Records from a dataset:
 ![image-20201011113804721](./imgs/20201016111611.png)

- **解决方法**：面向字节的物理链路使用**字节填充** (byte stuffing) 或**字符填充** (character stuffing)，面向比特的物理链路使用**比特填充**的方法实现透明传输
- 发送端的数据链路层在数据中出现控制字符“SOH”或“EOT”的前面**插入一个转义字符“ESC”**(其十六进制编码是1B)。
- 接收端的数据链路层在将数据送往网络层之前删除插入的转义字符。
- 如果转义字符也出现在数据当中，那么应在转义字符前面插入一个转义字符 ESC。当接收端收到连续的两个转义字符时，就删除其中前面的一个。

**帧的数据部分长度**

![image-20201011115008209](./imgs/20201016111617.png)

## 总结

==

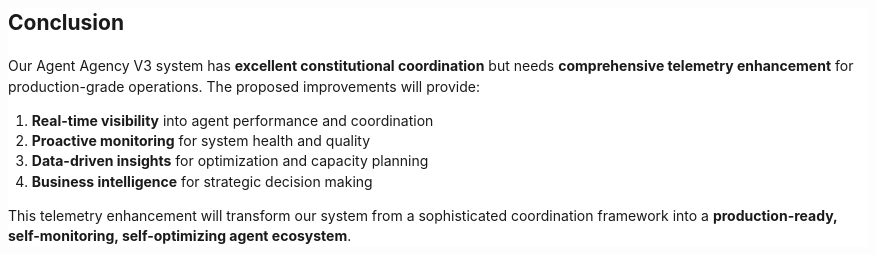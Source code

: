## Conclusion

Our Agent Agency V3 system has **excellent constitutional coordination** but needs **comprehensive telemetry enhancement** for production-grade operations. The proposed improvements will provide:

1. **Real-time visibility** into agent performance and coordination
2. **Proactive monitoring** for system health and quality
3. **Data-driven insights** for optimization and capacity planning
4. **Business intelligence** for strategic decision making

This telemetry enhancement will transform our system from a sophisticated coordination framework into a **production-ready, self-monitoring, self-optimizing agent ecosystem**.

WORK REQUIRED: Your answer should be a single number, namely how many lines of the data above hold "image".

RESULT FOR THIS TASK: 2